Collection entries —
------------------------------------

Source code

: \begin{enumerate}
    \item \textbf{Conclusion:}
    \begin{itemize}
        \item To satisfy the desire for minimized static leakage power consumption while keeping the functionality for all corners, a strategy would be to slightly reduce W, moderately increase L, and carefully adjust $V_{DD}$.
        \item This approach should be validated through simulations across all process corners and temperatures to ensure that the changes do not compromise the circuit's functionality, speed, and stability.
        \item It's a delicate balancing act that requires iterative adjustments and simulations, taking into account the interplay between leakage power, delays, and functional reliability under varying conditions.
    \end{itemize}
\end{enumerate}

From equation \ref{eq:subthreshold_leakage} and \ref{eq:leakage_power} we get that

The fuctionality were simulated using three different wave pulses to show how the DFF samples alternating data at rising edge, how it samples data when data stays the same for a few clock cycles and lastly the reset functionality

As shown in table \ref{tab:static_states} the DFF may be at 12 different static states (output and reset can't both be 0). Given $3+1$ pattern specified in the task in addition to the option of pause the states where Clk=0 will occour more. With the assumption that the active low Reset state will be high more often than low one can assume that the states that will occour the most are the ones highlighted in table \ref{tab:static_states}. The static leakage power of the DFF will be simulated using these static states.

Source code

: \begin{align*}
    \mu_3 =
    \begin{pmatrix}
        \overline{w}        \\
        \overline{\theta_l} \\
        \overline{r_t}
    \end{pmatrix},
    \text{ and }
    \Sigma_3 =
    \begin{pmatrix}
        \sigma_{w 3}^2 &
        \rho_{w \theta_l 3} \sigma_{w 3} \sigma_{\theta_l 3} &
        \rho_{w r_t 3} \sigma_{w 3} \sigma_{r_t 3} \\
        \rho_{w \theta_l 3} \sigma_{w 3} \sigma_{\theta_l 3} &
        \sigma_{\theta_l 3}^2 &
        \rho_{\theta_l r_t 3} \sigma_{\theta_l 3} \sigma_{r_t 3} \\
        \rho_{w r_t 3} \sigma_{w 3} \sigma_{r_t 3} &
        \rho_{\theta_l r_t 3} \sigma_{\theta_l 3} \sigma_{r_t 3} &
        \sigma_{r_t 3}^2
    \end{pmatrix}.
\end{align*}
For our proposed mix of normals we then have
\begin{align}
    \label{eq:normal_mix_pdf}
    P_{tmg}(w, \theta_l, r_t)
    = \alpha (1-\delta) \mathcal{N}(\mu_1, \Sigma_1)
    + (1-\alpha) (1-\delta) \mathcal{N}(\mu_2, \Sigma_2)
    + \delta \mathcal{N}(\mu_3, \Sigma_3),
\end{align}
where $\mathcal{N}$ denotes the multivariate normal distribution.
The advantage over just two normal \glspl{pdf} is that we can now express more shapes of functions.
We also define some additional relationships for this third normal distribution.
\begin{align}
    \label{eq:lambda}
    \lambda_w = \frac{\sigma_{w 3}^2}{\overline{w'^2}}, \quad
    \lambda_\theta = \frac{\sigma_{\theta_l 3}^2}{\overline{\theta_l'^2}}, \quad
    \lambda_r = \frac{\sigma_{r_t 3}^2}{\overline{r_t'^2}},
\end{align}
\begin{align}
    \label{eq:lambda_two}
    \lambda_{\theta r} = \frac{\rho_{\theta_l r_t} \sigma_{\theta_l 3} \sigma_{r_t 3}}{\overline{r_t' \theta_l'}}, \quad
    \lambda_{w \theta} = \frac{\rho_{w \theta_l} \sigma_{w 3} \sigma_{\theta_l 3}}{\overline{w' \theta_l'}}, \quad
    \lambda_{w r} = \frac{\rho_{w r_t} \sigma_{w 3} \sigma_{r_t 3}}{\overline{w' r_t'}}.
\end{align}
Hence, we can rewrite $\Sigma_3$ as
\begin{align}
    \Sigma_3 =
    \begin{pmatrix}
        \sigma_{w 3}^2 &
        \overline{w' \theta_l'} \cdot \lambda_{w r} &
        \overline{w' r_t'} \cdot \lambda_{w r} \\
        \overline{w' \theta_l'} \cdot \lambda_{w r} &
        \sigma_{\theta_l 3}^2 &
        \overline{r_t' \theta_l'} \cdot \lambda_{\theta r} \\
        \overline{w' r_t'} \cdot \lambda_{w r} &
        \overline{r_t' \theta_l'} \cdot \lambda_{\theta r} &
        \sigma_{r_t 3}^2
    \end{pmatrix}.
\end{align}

------------------------------------

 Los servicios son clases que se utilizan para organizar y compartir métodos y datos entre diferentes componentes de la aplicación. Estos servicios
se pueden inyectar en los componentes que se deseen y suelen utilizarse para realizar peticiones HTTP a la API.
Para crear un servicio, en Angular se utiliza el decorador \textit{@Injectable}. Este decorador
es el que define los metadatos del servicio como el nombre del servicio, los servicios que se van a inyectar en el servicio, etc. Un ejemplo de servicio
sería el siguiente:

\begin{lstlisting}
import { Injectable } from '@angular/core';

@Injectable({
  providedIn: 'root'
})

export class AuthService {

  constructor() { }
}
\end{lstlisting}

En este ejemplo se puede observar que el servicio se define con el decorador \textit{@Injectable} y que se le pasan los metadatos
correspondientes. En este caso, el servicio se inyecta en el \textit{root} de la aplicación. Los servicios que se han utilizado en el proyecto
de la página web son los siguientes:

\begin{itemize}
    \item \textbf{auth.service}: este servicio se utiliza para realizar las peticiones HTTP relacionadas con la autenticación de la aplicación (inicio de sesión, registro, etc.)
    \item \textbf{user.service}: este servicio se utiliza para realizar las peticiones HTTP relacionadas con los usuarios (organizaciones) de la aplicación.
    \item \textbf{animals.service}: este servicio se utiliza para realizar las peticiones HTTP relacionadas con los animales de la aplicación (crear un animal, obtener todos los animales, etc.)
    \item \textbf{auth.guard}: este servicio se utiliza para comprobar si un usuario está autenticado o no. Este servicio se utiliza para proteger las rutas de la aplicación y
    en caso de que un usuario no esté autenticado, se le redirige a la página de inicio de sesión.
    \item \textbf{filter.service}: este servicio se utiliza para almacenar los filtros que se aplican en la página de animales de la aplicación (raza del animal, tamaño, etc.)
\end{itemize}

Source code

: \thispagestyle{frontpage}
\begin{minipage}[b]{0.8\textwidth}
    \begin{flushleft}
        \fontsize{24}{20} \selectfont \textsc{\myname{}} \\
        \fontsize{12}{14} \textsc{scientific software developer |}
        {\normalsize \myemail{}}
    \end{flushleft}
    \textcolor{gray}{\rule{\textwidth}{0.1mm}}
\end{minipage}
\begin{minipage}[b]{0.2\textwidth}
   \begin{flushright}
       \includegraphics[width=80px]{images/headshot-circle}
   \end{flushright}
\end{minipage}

------------------------------------

Description of the task —
Answer with the number alone: how many lines in the records include the word "alpha"?

Output for this exercise —
2